Based on Thorndyke's experiments in the early twentieth century, Burres Frederick Skinner conducted a number of his experiments, after which the term "superstitious behavior"was introduced.

Superstitious behavior is a behavior that occurs and is maintained as a result of random reinforcement that does not actually agree with it.

According to Skinner, superstitious behavior is based on the" dislike " of the human mind for accidents, its task to resolve contradictions and act on the basis of certain expectations. Randomness destroys these expectations because it is unpredictable. However, our consciousness still strives to find a deterministic explanation for random events, and that is why we tend to attribute the status of the natural to the random. This is an important principle of consciousness: random events are perceived by it as natural.

This is how the 2002 Oxford dictionary of psychology describes superstitious behavior, based on Skinner's experiments with pigeons:

The easiest way to demonstrate this behavior is to put an organism, such as a pigeon, in a Skinner box and give reinforcements in a variable mode, regardless of the animal's behavior.

When the first reinforcements arrive, the pigeon will do something, perhaps raise one of its wings. Thus, this reaction will be reinforced and will be observed more often. Therefore, it will increase the probability that it will occur with the next reinforcement, which, of course, will further strengthen this reaction.

After a while, the pigeon will display a well-practiced superstitious wing-raising reaction, a reaction that actually has no direct connection to the received reinforcement.

The main purpose of this example is to show that the concept of randomness between reaction and reinforcement is in the mind of the observer, and that a true assessment of cause and effect is not necessary for well – practiced behavior.

Alfred Bruner and Samuel Revusky in the 60-ies of the last century conducted a similar experiment on the four teenagers. The scientists told them that there are four keys with numbers 1, 2, 3 and 4, and if you press the keys in the correct sequence, a sound will be heard. In reality, the sound appeared 10 seconds after pressing the 3 key, meaning that the real reinforcement was only associated with pressing a certain key. But none of the subjects noticed this, because they expected the sound to be associated with a certain sequence of keystrokes.

As a result of the experience, all the teenagers demonstrated very complex patterns of behavior. They, like Skinner's pigeons, formed a superstitious behavior.
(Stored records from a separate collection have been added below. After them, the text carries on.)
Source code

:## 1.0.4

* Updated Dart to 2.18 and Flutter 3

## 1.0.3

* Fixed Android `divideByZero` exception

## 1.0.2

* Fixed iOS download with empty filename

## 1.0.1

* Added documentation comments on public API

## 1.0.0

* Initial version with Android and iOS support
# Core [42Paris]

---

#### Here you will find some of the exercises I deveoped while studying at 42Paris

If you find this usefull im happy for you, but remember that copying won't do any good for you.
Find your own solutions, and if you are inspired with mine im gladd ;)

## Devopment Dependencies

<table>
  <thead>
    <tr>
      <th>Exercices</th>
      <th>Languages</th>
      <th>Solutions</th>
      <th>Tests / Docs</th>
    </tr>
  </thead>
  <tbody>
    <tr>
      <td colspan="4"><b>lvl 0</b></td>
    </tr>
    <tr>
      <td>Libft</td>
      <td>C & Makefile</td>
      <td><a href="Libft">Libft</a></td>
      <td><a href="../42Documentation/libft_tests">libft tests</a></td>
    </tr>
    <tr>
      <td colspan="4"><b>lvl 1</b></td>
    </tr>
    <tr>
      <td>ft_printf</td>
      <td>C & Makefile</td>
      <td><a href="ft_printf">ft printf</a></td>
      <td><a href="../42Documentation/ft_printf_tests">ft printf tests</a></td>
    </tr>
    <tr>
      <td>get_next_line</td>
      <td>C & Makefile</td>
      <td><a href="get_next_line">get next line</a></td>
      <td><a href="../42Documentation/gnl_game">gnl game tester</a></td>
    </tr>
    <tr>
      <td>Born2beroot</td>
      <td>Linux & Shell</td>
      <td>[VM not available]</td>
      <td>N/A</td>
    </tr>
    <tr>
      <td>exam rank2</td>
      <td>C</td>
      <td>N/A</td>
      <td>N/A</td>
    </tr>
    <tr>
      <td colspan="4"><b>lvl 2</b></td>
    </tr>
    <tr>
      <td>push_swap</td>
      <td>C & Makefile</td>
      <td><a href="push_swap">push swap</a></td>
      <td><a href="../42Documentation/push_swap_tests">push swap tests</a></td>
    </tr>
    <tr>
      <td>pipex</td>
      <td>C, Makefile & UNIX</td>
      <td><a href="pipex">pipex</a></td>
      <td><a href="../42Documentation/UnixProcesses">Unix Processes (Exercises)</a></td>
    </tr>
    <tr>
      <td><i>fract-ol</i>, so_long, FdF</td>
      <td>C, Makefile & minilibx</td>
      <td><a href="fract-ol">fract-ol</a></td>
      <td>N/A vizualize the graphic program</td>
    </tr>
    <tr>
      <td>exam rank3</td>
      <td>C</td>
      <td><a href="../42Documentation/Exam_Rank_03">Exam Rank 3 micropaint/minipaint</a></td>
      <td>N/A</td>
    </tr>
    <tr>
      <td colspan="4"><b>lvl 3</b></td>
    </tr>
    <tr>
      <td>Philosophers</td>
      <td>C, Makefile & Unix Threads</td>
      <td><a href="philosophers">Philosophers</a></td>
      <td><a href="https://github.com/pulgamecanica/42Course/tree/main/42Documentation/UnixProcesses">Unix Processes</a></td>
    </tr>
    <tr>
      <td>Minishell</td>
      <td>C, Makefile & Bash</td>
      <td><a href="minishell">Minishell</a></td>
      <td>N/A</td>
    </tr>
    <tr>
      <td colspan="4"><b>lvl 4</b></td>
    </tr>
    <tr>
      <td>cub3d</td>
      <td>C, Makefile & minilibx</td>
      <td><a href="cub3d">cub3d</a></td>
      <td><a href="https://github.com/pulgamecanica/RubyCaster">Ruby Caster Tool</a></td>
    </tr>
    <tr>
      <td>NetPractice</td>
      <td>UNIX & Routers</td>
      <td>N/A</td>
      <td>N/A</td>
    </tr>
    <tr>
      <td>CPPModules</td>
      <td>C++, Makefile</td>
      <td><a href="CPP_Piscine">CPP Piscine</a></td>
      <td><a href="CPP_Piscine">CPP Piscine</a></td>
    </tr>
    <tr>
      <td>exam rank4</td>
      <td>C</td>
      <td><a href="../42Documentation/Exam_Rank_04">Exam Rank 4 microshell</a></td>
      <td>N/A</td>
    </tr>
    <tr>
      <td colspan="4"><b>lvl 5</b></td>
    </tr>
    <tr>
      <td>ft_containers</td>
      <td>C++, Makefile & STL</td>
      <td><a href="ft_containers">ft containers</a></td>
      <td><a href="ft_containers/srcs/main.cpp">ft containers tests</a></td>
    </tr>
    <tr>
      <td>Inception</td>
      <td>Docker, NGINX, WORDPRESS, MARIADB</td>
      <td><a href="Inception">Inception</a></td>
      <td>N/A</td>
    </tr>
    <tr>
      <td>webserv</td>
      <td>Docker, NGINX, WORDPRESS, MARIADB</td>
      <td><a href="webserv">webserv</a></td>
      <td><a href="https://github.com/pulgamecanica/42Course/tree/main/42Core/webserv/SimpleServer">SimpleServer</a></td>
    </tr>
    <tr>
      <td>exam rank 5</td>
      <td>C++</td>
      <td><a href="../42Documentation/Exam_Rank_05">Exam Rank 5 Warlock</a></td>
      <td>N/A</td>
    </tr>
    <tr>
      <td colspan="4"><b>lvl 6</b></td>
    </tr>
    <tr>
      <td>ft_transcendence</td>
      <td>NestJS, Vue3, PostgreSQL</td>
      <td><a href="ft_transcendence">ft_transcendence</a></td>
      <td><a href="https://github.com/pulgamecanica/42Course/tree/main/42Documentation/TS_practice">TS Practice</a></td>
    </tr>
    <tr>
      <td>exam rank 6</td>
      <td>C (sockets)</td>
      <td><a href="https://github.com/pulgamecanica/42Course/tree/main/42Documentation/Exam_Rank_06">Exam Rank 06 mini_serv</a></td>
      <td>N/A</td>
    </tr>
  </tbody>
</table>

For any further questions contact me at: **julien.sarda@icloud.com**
The teenagers believed that a certain sequence of their actions was related to reinforcement, although in fact there was no real connection between these events.

The researchers concluded that the most revealing experiments are those in which the subjects are not told that it is necessary to create a certain pattern to get reinforcement. The most objective may be studies in which subjects have no prior assumptions about what to do to get reinforcement at all, and as a result, they themselves must develop certain patterns-or not develop them.

Researchers from the University of Kansas point out three reasons why people are superstitious:

  • because they want to control (or at least think they do) situations with a high degree of uncertainty;
  • to reduce the feeling of helplessness and powerlessness;
  • because sometimes it is easier to believe in omens than to learn to resist difficulties.

In human society, "superstitious" rituals involve verbal formulas and are transmitted as part of culture, so they differ slightly from the simple effect of operant reinforcement, although they probably originate from the same process.

It's worth noting that in most cases, superstitions are harmless, and often even help people get their anxiety levels under control. However, you need to be careful with them, because in some situations, the belief in superstition crosses adequate boundaries and can be dangerous. This can be expressed depending on amulets or certain rituals "for good luck", the inability to perform which causes panic, or in the use of these rituals instead of real actions (preparing for an exam, seeking medical help, etc.). the Cause of harm from superstition may also be an unwillingness to act and take your life under control, if the use of the ritual is impossible, referring to the obviously negative result of any attempts.